それから世銀で安定した職を得た法務部職員はかなり離職率が低いということについて、その理由はやはりワシントンDCでの生活がそれなりに充実したものであること、給料がよいこと、勤務時間が短くワーク・ライフ・バランスが容易に保てること、があるという話を伺った。それから仕事の社会に与えるインパクトの大きさから充実度も増し、最初にずっと残るつもりで世銀に来た人ではないにしても、結果として残ることになる人が圧倒的に多いのだという。だから、世銀法務部で空きポストを見つけるのは本当に難しい。

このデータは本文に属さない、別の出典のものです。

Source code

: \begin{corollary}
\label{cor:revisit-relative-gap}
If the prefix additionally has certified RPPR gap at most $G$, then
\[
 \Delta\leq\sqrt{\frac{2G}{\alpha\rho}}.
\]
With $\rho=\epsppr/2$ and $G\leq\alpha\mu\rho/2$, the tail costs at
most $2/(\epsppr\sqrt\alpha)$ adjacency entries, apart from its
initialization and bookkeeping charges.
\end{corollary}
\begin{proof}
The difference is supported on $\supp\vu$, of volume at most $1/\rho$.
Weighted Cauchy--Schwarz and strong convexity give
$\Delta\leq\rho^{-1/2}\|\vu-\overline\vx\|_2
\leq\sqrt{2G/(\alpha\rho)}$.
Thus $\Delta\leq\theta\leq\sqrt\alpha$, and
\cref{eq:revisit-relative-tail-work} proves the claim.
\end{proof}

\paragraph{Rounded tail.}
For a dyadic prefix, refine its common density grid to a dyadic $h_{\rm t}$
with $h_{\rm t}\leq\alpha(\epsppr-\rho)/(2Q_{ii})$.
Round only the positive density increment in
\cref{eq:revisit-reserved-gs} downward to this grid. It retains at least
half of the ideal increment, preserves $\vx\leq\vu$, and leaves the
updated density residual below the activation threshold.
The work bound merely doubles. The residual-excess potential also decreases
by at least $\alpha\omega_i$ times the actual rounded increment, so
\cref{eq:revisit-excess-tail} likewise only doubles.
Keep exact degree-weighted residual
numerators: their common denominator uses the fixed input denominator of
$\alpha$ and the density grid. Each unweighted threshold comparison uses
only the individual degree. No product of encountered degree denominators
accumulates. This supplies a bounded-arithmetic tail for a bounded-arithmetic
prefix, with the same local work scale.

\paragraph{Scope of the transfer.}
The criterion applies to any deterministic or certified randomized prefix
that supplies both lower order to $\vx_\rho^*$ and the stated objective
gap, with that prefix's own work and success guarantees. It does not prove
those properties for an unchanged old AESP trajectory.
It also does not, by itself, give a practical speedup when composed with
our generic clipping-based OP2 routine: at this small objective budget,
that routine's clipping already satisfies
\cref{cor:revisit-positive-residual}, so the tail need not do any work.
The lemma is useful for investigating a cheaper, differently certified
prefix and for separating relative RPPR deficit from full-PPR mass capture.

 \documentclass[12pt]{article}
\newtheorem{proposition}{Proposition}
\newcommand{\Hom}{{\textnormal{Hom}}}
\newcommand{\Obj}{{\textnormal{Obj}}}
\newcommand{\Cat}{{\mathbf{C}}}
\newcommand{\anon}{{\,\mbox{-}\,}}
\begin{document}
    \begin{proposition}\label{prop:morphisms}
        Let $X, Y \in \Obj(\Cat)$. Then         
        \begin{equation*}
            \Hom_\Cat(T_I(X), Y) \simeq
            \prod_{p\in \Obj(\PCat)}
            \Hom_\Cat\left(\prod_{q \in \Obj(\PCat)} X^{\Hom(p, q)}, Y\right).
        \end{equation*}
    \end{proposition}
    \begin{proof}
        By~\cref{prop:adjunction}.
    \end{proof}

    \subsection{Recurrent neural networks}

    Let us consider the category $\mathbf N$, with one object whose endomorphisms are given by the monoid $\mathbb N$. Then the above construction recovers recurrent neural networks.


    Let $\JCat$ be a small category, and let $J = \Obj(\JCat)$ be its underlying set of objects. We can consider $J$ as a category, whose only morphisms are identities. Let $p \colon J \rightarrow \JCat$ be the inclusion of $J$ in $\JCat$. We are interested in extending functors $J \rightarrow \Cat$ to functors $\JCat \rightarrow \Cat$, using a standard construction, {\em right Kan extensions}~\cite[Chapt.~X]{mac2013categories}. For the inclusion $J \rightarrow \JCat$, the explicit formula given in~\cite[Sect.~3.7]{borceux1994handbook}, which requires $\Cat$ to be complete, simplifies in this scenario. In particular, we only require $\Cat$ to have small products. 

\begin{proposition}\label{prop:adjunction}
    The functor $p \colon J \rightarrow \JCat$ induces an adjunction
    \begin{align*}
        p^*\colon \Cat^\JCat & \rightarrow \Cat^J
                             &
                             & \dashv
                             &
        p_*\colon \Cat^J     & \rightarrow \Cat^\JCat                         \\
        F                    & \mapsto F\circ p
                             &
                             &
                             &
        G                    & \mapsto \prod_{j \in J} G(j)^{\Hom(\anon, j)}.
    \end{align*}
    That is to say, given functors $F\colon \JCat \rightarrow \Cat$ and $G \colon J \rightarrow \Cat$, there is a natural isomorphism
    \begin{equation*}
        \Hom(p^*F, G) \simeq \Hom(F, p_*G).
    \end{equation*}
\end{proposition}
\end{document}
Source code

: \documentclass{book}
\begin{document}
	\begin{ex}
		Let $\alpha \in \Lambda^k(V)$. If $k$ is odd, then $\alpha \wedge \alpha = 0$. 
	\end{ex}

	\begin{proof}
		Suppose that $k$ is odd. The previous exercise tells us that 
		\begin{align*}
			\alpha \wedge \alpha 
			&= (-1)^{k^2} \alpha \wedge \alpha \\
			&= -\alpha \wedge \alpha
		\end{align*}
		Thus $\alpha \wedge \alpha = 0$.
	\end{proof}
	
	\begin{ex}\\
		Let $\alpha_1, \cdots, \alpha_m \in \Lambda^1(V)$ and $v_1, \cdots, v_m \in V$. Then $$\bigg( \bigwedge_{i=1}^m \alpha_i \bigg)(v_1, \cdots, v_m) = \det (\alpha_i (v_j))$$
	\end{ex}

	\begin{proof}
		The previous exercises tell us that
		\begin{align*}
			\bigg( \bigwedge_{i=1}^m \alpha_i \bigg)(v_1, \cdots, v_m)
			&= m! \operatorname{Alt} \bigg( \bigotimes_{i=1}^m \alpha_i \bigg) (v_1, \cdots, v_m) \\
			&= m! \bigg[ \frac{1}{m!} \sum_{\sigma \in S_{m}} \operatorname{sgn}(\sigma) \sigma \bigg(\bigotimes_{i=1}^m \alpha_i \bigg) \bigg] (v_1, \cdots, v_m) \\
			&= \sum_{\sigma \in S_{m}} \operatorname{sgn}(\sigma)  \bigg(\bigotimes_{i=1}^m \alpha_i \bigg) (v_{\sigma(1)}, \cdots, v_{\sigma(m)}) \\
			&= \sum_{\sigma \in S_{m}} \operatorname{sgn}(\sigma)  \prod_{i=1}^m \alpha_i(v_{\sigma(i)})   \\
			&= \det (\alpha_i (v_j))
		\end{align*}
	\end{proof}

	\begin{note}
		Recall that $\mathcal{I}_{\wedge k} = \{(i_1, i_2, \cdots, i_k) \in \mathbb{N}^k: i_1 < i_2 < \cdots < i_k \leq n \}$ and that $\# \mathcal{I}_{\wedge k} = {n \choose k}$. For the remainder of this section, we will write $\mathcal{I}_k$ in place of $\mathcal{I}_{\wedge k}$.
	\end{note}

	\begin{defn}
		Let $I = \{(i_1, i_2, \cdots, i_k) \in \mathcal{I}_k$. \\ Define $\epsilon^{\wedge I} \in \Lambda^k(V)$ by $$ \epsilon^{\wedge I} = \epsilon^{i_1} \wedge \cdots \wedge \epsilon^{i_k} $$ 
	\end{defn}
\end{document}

ちなみに、IFCはもっと難しいと伺ったが、どうなんだろうか。


僕はいずれにしても、YPPやJPOを考えたり、あるいは法務のリーガルアソシエイトを狙ったりするにしても、経験が足りないし年齢が若すぎるから(これは直接言われもした。というか、僕を連れてきてくれたボスは最初の方で"Don't talk about your age! hahaha"とか言ってた)、まだ切迫したものとしては考えていない。将来応募することはあるかもしれないから、その前に肌感覚で職場を体験できたこと、上司を知れてネットワークを築けたことは財産になった。インターンはまだまだ続く。進路は未定だけど、こちらに来て一番実感するのはやっぱりどんな組織も入ってみないと実情はわからないということ、そして、自分の研究分野にこだわりをもってそれを貫いて強みにしていくのは大事な方向性だと思っていたが、一方で一度産業界に出るなどしてみるのもいいと考えるようになった。いろんな人と話して、やはり知らない世界が多すぎると感じる。開発政策系の仕事に軸を置こうとして、政治学や法学のバックグラウンドを築いてきたが、それだけだと今の政策動向や、社会へのインパクトの与え方を完全には理解できない。企業や市民社会が政策形成・国家運営に巻き込まれるのが常態化しているのだから、そちらの分野で働いているロジックも理解できていないと、論文を書いたり政策を提言したりしても的はずれになってしまう。何より、まだ知らない分野があるということは、他の分野に惚れる可能性もあるということ。自分の積み上げてきたものを大事にしながら、考えながら進んでいけば、いつか自分にしかできないような、誇れる仕事ができる気がする。


すごい夜更かししてしまった。明日ヤバイ。おやすみなさい。